IPAC2013 - List of Authors (Hillert, W.)

Paper	Title	Page
MOPFI006	A New Load Lock System for the Source of Polarised Electrons at ELSA	294
	D. Heiliger, W. Hillert, B. Neff ELSA, Bonn, Germany
	Funding: supported by DFG (SFB/TR16) The inverted source of polarized electrons at the electron stretcher accelerator ELSA routinely provides a pulsed beam with a current of 100 mA and a polarization degree of about 80%. One micro-second long pulses with 100 nC charge are produced by irradiating a GaAs strained-layer superlattice photocathode (8 mm in diameter) with laser light. Future accelerator operation requires a significantly higher beam intensity, which can be achieved by using photocathodes with sufficiently high quantum efficiency. Therefore, and in order to enhance the reliability and uptime of the source, a new extreme high-vacuum (XHV) load lock system was installed and commissioned. It consists of a loading chamber in which an atomic hydrogen source is used to remove any remaining surface oxidation, an activation chamber for heat cleaning of the photocathodes and activation with cesium and oxygen and a storage chamber in which up to five different types of photocathodes with various diameters of the emitting surface can be stored under XHV conditions. Additionally, tests of the photocathodes' properties can be performed during accelerator operation.

MOPME006	The New Orbit Correction System at ELSA	479
	J.-P. Thiry, A. Balling, A. Dieckmann, F. Frommberger, W. Hillert ELSA, Bonn, Germany
	ELSA is a fast ramping stretcher ring currently supplying polarized electrons with energies up to 2.4 GeV. To preserve the degree of polarization, the vertical orbit needs to be continuously corrected during beam acceleration. The acceleration is usually performed within 300 ms, with a maximum ramping speed of 6 GeV/s. We aim to achieve a vertical rms deviation not exceeding 50 μm all along the fast energy ramp. In the near future we plan to accelerate polarized electrons up to 3.2 GeV. Therefore, both the power supplies and the corrector magnets have been currently upgraded: first, new power supplies working with a pulsed transistor H-Bridge were developed and successfully installed. Additionally, the existing vertical corrector magnets will now be replaced by newly developed ones.
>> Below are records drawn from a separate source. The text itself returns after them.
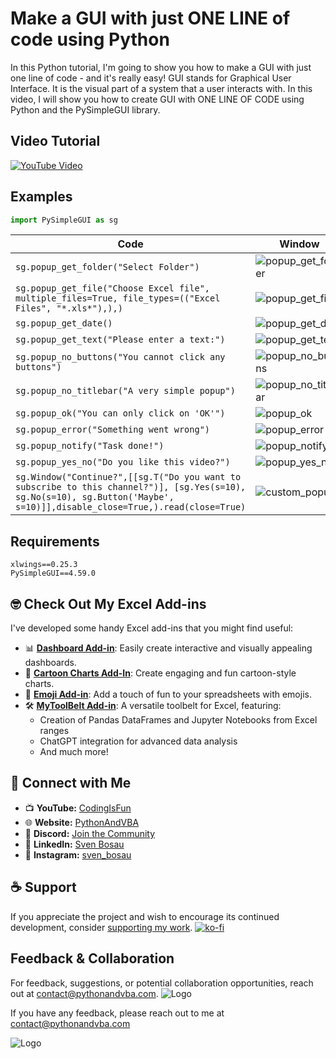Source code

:# Make a GUI with just ONE LINE of code using Python

In this Python tutorial, I'm going to show you how to make a GUI with just one line of code - and it's really easy! GUI stands for Graphical User Interface. It is the visual part of a system that a user interacts with. In this video, I will show you how to create GUI with ONE LINE OF CODE using Python and the PySimpleGUI library.

## Video Tutorial
[![YouTube Video](https://img.youtube.com/vi/_H5hsUwv8lE/0.jpg)](https://youtu.be/_H5hsUwv8lE)

## Examples
```python
import PySimpleGUI as sg
```
| Code | Window |
| -- | -- |
| ``` sg.popup_get_folder("Select Folder") ``` |  ![popup_get_folder](demos/popup_get_folder.jpg) |
| ``` sg.popup_get_file("Choose Excel file", multiple_files=True, file_types=(("Excel Files", "*.xls*"),),) ``` |  ![popup_get_file](demos/popup_get_file.jpg) |
| ``` sg.popup_get_date() ``` |  ![popup_get_date](demos/popup_get_date.jpg) |
| ``` sg.popup_get_text("Please enter a text:") ``` |  ![popup_get_text](demos/popup_get_text.jpg) |
| ``` sg.popup_no_buttons("You cannot click any buttons") ``` |  ![popup_no_buttons](demos/popup_no_buttons.jpg) |
| ``` sg.popup_no_titlebar("A very simple popup") ``` |  ![popup_no_titlebar](demos/popup_no_titlebar.jpg) |
| ``` sg.popup_ok("You can only click on 'OK'") ``` |  ![popup_ok](demos/popup_ok.jpg) |
| ``` sg.popup_error("Something went wrong") ``` |  ![popup_error](demos/popup_error.jpg) |
| ``` sg.popup_notify("Task done!") ``` |  ![popup_notify](demos/popup_notify.jpg) |
| ``` sg.popup_yes_no("Do you like this video?") ``` |  ![popup_yes_no](demos/popup_yes_no.jpg) |
| ``` sg.Window("Continue?",[[sg.T("Do you want to subscribe to this channel?")], [sg.Yes(s=10), sg.No(s=10), sg.Button('Maybe', s=10)]],disable_close=True,).read(close=True) ``` |  ![custom_popup](demos/custom_popup.jpg) |


## Requirements
```
xlwings==0.25.3
PySimpleGUI==4.59.0
```


## 🤓 Check Out My Excel Add-ins
I've developed some handy Excel add-ins that you might find useful:

- 📊 **[Dashboard Add-in](https://pythonandvba.com/grafly)**: Easily create interactive and visually appealing dashboards.
- 🎨 **[Cartoon Charts Add-In](https://pythonandvba.com/cuteplots)**: Create engaging and fun cartoon-style charts.
- 🤪 **[Emoji Add-in](https://pythonandvba.com/emojify)**: Add a touch of fun to your spreadsheets with emojis.
- 🛠️ **[MyToolBelt Add-in](https://pythonandvba.com/mytoolbelt)**: A versatile toolbelt for Excel, featuring:
  - Creation of Pandas DataFrames and Jupyter Notebooks from Excel ranges
  - ChatGPT integration for advanced data analysis
  - And much more!



## 🤝 Connect with Me
- 📺 **YouTube:** [CodingIsFun](https://youtube.com/c/CodingIsFun)
- 🌐 **Website:** [PythonAndVBA](https://pythonandvba.com)
- 💬 **Discord:** [Join the Community](https://pythonandvba.com/discord)
- 💼 **LinkedIn:** [Sven Bosau](https://www.linkedin.com/in/sven-bosau/)
- 📸 **Instagram:** [sven_bosau](https://www.instagram.com/sven_bosau/)

## ☕ Support 
If you appreciate the project and wish to encourage its continued development, consider [supporting my work](https://pythonandvba.com/coffee-donation).
[![ko-fi](https://ko-fi.com/img/githubbutton_sm.svg)](https://pythonandvba.com/coffee-donation)

## Feedback & Collaboration
For feedback, suggestions, or potential collaboration opportunities, reach out at contact@pythonandvba.com.
![Logo](https://www.pythonandvba.com/banner-img)

If you have any feedback, please reach out to me at contact@pythonandvba.com

![Logo](https://www.pythonandvba.com/banner-img)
In our contribution, we will present the new correction hardware supplemented by the beam position monitors and their readout electronics.
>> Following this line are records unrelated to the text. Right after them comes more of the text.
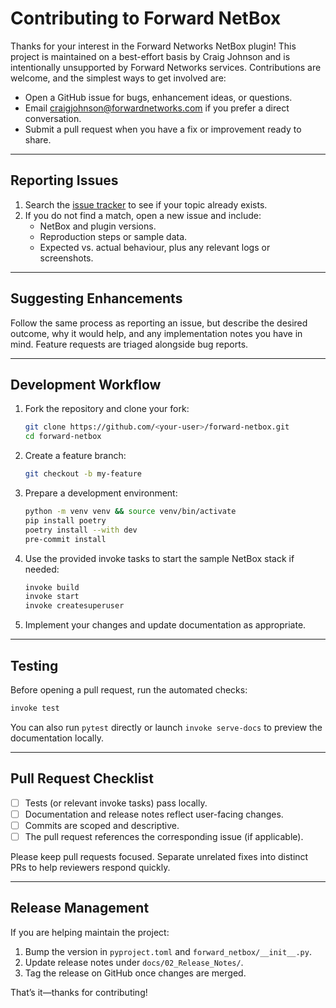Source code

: # Contributing to Forward NetBox

Thanks for your interest in the Forward Networks NetBox plugin! This project is
maintained on a best-effort basis by Craig Johnson and is intentionally
unsupported by Forward Networks services. Contributions are welcome, and the
simplest ways to get involved are:

- Open a GitHub issue for bugs, enhancement ideas, or questions.
- Email [craigjohnson@forwardnetworks.com](mailto:craigjohnson@forwardnetworks.com)
  if you prefer a direct conversation.
- Submit a pull request when you have a fix or improvement ready to share.

---

## Reporting Issues

1. Search the [issue tracker](https://github.com/forwardnetworks/forward-netbox/issues)
   to see if your topic already exists.
2. If you do not find a match, open a new issue and include:
   - NetBox and plugin versions.
   - Reproduction steps or sample data.
   - Expected vs. actual behaviour, plus any relevant logs or screenshots.

---

## Suggesting Enhancements

Follow the same process as reporting an issue, but describe the desired outcome,
why it would help, and any implementation notes you have in mind. Feature
requests are triaged alongside bug reports.

---

## Development Workflow

1. Fork the repository and clone your fork:
   ```bash
   git clone https://github.com/<your-user>/forward-netbox.git
   cd forward-netbox
   ```
2. Create a feature branch:
   ```bash
   git checkout -b my-feature
   ```
3. Prepare a development environment:
   ```bash
   python -m venv venv && source venv/bin/activate
   pip install poetry
   poetry install --with dev
   pre-commit install
   ```
4. Use the provided invoke tasks to start the sample NetBox stack if needed:
   ```bash
   invoke build
   invoke start
   invoke createsuperuser
   ```
5. Implement your changes and update documentation as appropriate.

---

## Testing

Before opening a pull request, run the automated checks:

```bash
invoke test
```

You can also run `pytest` directly or launch `invoke serve-docs` to preview the
documentation locally.

---

## Pull Request Checklist

- [ ] Tests (or relevant invoke tasks) pass locally.
- [ ] Documentation and release notes reflect user-facing changes.
- [ ] Commits are scoped and descriptive.
- [ ] The pull request references the corresponding issue (if applicable).

Please keep pull requests focused. Separate unrelated fixes into distinct PRs to
help reviewers respond quickly.

---

## Release Management

If you are helping maintain the project:

1. Bump the version in `pyproject.toml` and `forward_netbox/__init__.py`.
2. Update release notes under `docs/02_Release_Notes/`.
3. Tag the release on GitHub once changes are merged.

That’s it—thanks for contributing!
MOPME007	High Resolution Synchrotron Light Analysis at ELSA	482
	S. Zander, F. Frommberger, P. Hänisch, W. Hillert, M.T. Switka ELSA, Bonn, Germany
	Funding: Funded by the DFG within the SFB/ TR 16 The Electron Stretcher Facility ELSA provides polarized electrons with energies up to 3.5 GeV for external hadron experiments. In order to suffice the need of stored beam intensities towards 200 mA, advanced beam instability studies need to be carried out. An external diagnostic beamline for synchrotron light analysis has been set up and provides the space for multiple diagnostic tools including a streak camera with time resolution of < 1 ps. Beam profile measurements are expected to identify instabilities and reveal their thresholds. The effect of adequate countermeasures is subject to analysis. The current status of the beamline development will be presented.

MOPWO005	Simulating Spin Dynamics and Depolarization using POLE	891
	J.F. Schmidt, O. Boldt, F. Frommberger, W. Hillert ELSA, Bonn, Germany
	Funding: BMBF The spin dynamics in circular accelerators with fast energy ramps, or short storage times of up to some seconds, can be investigated with spin tracking appropriately. Additionally, the spin motion of lepton beams is affected significantly by synchrotron radiation. Hence, spin dynamics simulations require spin tracking with a large number of particles to compute the beam polarization and thus take considerably long computing times. Therefore, high efficiency is crucial to perform systematic polarization studies. The new simulation tool POLE provides the ability to balance accuracy against computing time. To that end, adjustable approximations of magnetic fields and synchrotron radiation are implemented. POLE is accessible for a wide range of lepton storage rings because it uses the common MAD-X lattice files and the corresponding particle tracking results.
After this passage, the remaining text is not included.